Read the Washington Post, Trump’s America is a rotten place.

So why such a "dark, false and frightening" vision?  As the article notes:

"Does he see America as a decimated, destroyed and weak country? Apparently yes — or he would like us to believe so in order to, in a year or so, declare how everything has improved. . .

There has never and will not be a better Trump. His vision is dark, false and frightening. He leads by stoking nativism, protectionism (which actually makes us poorer) and seething resentment. God help us all."

Wednesday, January 18, 2017

Trump's Big CON: 'Universal Health Insurance For Everyone'

UPDATE II: The still unanswered question is who is being conned by Trump, all Americans or just rabid Republi-CONs?

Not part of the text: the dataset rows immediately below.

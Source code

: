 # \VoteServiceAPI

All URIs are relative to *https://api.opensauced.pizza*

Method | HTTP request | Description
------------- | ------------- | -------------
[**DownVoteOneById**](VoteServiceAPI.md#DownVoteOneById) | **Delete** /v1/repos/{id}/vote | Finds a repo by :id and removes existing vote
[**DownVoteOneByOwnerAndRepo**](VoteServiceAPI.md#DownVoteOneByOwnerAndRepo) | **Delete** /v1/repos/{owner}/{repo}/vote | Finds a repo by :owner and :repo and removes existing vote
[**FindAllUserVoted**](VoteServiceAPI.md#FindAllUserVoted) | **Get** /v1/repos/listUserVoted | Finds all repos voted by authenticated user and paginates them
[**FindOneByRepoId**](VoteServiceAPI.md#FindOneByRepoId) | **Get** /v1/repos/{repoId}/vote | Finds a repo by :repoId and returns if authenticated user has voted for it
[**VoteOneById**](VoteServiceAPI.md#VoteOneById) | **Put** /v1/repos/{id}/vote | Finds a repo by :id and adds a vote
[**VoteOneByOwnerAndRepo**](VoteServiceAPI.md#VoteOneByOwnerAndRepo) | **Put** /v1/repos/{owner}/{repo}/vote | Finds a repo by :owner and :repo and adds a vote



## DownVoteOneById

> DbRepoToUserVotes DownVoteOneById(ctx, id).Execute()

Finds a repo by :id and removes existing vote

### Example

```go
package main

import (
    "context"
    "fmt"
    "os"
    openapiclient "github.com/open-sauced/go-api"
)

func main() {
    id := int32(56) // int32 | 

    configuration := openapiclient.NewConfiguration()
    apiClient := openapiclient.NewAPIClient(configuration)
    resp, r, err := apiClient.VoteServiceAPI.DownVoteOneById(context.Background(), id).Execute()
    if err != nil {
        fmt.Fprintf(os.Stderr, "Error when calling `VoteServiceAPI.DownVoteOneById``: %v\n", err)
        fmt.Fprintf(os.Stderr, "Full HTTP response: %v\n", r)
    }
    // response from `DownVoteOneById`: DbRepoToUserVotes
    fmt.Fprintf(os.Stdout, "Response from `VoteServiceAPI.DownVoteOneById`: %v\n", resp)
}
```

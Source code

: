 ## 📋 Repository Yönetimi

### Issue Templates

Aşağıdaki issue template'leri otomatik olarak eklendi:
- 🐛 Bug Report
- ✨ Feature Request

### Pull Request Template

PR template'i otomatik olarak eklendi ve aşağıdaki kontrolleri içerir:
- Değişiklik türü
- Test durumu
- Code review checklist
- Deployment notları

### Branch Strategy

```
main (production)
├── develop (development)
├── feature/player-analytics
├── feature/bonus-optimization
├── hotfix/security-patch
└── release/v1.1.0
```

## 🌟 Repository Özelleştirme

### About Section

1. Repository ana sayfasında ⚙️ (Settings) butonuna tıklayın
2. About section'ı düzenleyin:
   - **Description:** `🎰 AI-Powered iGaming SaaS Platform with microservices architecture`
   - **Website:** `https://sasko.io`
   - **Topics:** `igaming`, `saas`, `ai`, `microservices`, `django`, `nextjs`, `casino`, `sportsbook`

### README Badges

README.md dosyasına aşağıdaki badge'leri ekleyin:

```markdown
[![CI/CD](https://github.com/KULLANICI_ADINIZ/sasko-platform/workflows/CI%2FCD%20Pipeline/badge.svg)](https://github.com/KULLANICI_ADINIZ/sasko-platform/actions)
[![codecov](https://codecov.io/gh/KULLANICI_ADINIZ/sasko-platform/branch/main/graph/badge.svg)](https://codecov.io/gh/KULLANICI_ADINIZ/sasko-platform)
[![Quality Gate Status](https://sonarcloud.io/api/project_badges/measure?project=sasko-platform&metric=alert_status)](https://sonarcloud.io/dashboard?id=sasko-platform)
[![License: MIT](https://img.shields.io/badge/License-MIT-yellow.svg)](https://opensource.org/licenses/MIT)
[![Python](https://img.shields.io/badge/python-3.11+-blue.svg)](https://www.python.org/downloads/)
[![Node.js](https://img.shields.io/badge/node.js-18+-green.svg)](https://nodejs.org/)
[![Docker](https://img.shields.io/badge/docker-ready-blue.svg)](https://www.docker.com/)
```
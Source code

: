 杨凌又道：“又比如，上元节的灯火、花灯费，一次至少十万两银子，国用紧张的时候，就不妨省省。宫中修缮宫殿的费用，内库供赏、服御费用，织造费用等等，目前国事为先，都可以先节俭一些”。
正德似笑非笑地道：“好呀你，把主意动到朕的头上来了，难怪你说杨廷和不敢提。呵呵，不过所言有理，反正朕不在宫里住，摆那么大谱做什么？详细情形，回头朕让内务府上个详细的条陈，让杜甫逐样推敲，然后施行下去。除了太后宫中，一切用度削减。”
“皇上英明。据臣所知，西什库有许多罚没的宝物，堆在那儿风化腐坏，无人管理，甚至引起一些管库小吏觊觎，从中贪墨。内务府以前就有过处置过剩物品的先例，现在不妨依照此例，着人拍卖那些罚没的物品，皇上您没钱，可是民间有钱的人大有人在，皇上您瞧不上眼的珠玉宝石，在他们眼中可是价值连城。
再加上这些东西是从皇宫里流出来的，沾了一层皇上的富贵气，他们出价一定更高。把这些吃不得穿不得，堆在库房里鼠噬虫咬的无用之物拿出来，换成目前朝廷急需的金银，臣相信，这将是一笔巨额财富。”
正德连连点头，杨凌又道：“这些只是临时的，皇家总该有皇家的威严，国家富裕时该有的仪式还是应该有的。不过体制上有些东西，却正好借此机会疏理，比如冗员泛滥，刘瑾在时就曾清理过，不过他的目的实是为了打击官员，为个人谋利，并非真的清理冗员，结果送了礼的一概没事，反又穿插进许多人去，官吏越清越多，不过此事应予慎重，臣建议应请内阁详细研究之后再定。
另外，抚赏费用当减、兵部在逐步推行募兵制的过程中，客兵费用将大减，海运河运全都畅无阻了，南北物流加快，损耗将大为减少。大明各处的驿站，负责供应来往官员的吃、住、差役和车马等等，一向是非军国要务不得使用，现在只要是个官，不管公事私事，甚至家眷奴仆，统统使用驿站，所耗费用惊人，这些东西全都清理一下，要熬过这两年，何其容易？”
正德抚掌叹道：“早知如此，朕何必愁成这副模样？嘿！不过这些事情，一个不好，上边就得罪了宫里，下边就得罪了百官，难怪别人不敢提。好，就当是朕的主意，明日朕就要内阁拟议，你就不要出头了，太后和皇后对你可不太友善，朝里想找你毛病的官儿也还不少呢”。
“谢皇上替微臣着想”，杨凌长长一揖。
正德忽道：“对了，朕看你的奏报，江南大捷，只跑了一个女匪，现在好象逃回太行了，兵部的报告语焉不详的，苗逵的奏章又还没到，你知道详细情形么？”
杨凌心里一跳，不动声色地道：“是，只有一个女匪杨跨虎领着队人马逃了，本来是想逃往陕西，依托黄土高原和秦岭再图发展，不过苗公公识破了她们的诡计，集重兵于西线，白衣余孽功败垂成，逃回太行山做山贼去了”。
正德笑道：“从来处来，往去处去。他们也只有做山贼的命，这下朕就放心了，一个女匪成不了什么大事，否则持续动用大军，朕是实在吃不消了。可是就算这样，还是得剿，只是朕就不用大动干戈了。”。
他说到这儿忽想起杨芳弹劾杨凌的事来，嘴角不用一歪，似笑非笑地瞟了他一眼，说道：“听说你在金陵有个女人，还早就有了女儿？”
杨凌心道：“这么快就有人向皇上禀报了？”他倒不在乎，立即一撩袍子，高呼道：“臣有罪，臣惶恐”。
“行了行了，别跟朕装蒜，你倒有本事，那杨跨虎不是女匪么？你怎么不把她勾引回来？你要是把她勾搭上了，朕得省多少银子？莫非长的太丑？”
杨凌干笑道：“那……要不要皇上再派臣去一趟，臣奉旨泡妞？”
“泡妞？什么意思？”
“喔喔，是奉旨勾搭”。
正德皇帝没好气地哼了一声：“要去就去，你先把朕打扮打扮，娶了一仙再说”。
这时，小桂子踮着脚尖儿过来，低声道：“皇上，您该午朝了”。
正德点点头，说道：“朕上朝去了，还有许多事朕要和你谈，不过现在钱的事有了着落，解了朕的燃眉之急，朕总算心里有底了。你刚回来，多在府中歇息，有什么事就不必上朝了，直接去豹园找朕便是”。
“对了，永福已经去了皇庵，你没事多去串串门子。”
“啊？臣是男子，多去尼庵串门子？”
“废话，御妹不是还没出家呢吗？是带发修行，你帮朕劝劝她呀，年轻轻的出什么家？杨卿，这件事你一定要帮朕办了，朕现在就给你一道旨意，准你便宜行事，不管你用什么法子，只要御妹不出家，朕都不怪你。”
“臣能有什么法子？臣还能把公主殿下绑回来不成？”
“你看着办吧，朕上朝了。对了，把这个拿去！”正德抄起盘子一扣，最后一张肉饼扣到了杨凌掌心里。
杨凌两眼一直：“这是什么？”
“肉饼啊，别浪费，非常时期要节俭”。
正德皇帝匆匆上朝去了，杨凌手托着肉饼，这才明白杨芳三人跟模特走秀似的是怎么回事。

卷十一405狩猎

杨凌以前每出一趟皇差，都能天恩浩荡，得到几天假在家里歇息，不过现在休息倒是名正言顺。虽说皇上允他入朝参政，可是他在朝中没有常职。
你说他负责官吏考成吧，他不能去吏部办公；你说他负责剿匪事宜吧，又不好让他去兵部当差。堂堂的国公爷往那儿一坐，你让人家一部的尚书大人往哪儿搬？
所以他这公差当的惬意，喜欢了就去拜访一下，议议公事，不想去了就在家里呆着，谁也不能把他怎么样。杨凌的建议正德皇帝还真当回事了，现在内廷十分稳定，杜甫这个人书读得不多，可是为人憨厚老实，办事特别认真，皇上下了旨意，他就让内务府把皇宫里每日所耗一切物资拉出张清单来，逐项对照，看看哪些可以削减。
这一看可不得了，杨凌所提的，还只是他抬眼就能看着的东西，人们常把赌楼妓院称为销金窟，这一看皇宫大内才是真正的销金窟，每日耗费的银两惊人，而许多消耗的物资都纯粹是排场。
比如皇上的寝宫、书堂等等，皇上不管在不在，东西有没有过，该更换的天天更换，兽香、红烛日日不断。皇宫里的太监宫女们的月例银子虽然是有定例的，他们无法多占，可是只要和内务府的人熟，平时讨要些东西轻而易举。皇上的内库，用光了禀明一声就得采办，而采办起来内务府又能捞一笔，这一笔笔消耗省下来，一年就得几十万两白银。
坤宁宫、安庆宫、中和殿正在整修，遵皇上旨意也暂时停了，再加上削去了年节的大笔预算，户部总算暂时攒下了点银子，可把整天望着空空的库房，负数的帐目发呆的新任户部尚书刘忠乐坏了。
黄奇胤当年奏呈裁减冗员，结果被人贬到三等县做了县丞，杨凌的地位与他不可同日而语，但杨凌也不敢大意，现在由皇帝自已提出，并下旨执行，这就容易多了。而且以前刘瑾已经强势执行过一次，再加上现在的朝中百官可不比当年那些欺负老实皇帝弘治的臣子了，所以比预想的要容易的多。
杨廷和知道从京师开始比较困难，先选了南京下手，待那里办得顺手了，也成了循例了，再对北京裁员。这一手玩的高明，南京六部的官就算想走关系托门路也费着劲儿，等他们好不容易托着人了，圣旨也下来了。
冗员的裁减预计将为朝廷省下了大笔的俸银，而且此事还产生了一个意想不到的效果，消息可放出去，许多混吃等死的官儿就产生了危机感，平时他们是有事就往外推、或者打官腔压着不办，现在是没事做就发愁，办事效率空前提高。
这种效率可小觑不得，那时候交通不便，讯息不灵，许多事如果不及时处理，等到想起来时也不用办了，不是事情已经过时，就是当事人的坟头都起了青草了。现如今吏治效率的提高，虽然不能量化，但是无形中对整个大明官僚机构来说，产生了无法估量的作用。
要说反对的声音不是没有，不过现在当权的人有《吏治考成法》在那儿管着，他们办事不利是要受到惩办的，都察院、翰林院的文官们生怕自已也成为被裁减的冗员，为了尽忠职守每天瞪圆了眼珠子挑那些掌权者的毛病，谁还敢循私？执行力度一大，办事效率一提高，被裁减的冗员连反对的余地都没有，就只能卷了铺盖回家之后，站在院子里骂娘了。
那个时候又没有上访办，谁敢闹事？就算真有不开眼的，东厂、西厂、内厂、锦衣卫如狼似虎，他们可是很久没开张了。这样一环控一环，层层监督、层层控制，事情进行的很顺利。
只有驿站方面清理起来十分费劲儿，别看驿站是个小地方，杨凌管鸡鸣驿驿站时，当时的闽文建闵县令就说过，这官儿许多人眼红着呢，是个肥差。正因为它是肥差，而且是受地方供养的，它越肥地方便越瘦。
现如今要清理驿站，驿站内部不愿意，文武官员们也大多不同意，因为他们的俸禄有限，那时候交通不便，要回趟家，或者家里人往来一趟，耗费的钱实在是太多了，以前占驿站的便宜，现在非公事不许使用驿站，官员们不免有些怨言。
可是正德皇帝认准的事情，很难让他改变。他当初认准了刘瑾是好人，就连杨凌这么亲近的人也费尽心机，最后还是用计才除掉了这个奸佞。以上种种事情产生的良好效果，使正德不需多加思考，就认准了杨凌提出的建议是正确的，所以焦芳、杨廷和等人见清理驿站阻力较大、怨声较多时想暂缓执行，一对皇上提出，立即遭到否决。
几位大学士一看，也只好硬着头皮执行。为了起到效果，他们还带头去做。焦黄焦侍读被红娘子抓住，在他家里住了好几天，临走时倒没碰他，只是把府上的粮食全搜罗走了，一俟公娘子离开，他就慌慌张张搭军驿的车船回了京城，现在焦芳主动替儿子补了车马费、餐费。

One solution to Trump's promise of 'universal health insurance for everyone' is 'Medicare for All'.

Read Forbes, Trump's Stealth Health Plan Could Be 'Medicare For All'.

If that happens, it will be the Republi-CON party that got conned by Trump.

UPDATE:  Read also the Washington Post, The magnitude of the health-care calamity Republicans are about to cause is becoming clear.

"We should begin with the assumption that nothing Trump says can be taken at face value; the “plan” that he claims is being devised could be no more real than the secret plan to defeat the Islamic State he used to claim that he had formulated. But that’s not the point. What matters is this: Donald Trump just emphatically promised universal health coverage. That’s an absolutely gigantic promise, and it’s one that Republicans have no intention of keeping. . .

That’s because the Republican plan, in whatever final form it takes, will absolutely, positively not cover everyone. Universal coverage isn’t even one of their goals. Republicans believe it’s much more important to get government as far away from health care as possible. In place of the ACA’s expansion of Medicaid and subsidies for the purchase of insurance that have extended coverage to 20 million more people than used to have it, they’ll be offering some tax credits and health savings accounts, which would be very good for the healthy and wealthy, but not so great for other people.

They call this 'universal access,' which is meant to sound like 'universal coverage' but is actually nothing of the sort. The truth is that there are really only two ways you can achieve universal coverage: by having the government cover everyone in some form of single-payer, or with a set of extremely coercive mandates to carry coverage, much more coercive than the ones in the ACA. Republicans would rather pluck out their own eyes than agree to either one of those. So the trick is to make the public think they won’t take away coverage from tens of millions of people, while doing just that.

That requires some rhetorical subtlety, which is something Trump is just not capable of. . .

But Trump says whatever comes into his head, and whatever seems like it might be popular."

Read the Washington Post, Donald Trump may have just destroyed the Republican effort to repeal Obamacare

Saturday, January 7, 2017

Trump's Big CON: Mexico Won't Pay For His 'Great Wall'

UPDATE II: First 'they'll pay', now 'we'll be paid back'.

Read USA Today, Trump says U.S. will be 'paid back' for Mexico wall.

Trump is ever the bamboozling CON man.

UPDATE:  Read also the Washington Post, Trump just said his ‘Great Mexican Wall’ is happening. He’s playing you again.

"President-elect Donald Trump may ask Congress for American tax dollars to pay for a border wall with Mexico, breaking a major campaign promise, according to multiple reports late Thursday".

Read Market Watch, U.S. taxpayers may end up paying for Trump’s border wall with Mexico.

Read also Vanity Fair, Trump Admits Taxpayers Will Pay for His “Great Wall” After All.